4. With the tools you have you a have at least two options to cut tapers. First you can use your air bearing universal base to set the taper. In this option the air bearing is used to index only. The Y axis movement is the table of the K.O. Lee and NOT the spindle of the air bearing. For the second option don’t use the air bearing. Use the universal table adjustment of the K.O. Lee to set the angle of the taper. Mount the taper pin reamer between centers (or if you have the K.O. Lee work holding head you can use that also). Again the Y-axis movement is provided by the table of the K.O. Lee.

Hope this helps

Joel
 
Boyar Schultz surface grinder

Joel:

Do you have any opinion about a Boyar and Schultz surface grinder (6/12). I can pick one up for $150 bucks . . . I think. Have to run out and look at it but it's certainly cheap enough.

The only criticism I can find is that the x axis travels via rack and pinion. Many prefer cable.

How spot-on does a grinder have to be in order to be serviceable? I mean I wouldn't be making test bars but I could easily see my self resurfacing the K. O. Lee's table with it.

I would then . . . of course start to learn hand-scraping.

Jon
 
Jon

I have no opinion about a Boyar and Schultz surface grinder. I have only used or worked on larger hydraulic grinders.

Joel
 
That appears to be cast iron. For years, (centurys), broken cast iron pieces were fixed by brazing. The trick is, finding someone who can braze worth a darn nowdays.

If some one brought that into my shop, I would braze a new ear on the piece, (not using that broken piece), ring it up on a true mandrel, skin the face dead true, then re-drill and tap the hole.

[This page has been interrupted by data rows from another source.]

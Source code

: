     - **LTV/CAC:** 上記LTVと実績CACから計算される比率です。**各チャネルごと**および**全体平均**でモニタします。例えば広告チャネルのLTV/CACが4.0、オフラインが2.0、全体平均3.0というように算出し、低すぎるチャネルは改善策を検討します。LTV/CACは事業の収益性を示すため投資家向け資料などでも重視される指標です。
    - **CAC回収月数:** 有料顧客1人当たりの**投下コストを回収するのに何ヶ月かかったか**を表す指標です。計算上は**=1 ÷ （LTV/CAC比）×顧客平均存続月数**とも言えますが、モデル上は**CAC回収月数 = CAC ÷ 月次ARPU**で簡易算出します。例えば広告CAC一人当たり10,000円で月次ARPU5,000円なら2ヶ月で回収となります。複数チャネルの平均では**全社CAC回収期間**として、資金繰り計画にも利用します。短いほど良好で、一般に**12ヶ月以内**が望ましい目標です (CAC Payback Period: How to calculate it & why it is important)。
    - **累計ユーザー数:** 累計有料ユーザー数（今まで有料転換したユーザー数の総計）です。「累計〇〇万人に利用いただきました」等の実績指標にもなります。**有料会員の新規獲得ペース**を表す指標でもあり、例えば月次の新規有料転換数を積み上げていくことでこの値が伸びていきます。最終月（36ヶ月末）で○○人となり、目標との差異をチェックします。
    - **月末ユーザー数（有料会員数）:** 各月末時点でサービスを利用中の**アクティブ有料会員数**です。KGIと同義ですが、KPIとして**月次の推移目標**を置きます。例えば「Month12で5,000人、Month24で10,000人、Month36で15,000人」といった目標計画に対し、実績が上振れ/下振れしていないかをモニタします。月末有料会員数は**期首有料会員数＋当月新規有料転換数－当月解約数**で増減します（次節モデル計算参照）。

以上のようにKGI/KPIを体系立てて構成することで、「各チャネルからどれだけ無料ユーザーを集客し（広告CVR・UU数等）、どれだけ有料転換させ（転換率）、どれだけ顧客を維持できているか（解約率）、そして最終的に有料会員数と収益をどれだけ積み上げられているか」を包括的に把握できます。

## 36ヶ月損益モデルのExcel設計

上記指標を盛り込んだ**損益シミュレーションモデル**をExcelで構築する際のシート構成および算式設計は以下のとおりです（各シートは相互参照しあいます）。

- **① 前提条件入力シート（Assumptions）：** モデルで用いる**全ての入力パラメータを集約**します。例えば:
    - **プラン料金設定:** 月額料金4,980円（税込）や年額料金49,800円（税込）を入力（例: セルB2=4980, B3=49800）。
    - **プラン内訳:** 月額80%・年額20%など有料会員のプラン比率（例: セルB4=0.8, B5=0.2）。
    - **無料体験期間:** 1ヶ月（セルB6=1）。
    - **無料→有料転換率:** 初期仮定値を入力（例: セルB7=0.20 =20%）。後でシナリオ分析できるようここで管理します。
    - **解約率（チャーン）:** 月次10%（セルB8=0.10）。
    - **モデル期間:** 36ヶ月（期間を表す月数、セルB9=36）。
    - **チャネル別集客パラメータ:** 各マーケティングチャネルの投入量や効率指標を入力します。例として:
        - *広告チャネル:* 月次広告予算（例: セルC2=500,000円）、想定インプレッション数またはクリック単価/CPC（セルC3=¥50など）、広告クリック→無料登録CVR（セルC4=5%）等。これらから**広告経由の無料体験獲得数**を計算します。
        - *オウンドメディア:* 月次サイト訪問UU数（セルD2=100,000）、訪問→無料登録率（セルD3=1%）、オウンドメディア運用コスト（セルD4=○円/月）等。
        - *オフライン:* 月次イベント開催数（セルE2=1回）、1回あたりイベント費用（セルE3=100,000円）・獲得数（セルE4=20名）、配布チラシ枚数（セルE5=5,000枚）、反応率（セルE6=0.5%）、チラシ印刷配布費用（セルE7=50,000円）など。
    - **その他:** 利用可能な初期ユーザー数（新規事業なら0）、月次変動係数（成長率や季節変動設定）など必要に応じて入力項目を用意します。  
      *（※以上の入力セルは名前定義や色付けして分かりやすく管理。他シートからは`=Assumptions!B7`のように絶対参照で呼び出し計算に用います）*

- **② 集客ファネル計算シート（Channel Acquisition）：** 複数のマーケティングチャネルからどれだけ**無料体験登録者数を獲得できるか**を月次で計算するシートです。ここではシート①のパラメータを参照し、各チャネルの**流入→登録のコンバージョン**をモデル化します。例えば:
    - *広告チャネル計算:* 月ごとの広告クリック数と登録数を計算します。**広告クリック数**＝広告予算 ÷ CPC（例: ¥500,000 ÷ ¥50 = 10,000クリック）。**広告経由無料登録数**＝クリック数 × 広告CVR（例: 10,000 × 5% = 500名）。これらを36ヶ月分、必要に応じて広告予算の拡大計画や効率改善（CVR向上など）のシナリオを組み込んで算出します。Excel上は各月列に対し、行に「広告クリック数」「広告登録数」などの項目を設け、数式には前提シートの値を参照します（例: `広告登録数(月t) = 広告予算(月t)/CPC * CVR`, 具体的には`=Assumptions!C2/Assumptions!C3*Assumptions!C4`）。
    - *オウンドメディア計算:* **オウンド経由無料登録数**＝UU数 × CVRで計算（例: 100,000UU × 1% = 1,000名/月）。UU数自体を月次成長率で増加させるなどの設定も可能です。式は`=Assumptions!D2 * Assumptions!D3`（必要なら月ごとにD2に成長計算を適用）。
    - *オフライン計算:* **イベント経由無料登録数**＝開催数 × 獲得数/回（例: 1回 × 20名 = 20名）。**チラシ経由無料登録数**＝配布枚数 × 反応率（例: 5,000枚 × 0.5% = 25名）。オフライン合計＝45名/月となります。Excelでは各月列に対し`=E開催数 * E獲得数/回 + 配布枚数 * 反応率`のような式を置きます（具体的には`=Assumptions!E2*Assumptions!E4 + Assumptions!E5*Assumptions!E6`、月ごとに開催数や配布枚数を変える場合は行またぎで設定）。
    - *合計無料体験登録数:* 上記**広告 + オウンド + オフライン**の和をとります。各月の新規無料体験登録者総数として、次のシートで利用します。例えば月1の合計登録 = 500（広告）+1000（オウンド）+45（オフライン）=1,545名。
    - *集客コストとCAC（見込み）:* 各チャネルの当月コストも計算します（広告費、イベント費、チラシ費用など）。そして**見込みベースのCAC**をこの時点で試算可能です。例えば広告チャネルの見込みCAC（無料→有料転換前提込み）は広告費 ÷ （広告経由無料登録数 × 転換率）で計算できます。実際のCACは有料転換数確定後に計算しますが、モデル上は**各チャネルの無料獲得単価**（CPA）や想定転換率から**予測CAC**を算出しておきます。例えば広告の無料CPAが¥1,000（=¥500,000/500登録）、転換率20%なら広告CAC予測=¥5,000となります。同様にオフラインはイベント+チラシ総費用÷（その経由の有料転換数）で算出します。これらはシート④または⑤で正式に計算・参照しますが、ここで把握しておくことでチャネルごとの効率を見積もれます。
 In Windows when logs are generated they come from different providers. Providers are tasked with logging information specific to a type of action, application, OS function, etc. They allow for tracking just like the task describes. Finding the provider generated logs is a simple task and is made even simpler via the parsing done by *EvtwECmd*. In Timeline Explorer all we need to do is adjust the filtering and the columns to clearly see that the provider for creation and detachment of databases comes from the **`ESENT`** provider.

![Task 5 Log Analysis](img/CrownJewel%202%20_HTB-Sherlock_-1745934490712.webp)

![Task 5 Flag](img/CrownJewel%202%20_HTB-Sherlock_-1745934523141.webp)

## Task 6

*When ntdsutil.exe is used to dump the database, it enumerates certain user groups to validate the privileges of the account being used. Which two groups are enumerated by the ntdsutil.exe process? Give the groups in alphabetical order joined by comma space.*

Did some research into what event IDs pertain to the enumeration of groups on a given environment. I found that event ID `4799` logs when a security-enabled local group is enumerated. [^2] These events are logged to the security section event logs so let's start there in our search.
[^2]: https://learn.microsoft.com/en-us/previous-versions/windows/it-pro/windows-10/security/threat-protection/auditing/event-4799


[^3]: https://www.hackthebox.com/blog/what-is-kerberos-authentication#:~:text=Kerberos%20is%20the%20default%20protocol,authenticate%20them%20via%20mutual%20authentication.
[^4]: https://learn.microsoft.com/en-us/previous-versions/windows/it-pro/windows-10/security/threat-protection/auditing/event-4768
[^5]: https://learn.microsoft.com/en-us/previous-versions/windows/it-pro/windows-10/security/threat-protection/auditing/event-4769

The secret to brazing cast iron is heat, most do not get the piece hot enough. You darned near have to get it a dull red at the spot to be brazed. When you hit the heat right, it will amaze you how the metal will flow in and take as you hit it with a fluxed up rod.

One advantage of brazing is that it does not induce warpage as much as Ni-Rod or other welding rods designed to weld cast iron. Plus, you can easilly machine the brazed joint.

If done properly, a brazed joint is as strong as the originol piece.......jackie

i'm glad i finally found someone else who understands the benefits of brazing.

i build quite a few custom handguns, and invariabley i will need to build up material on trigger bars (striker fired pistols) and i do it by brazing.

we are only talking about maybe adding 30 thou after reshaping, but the whole process is relatively straightforward with no warpage to the small parts.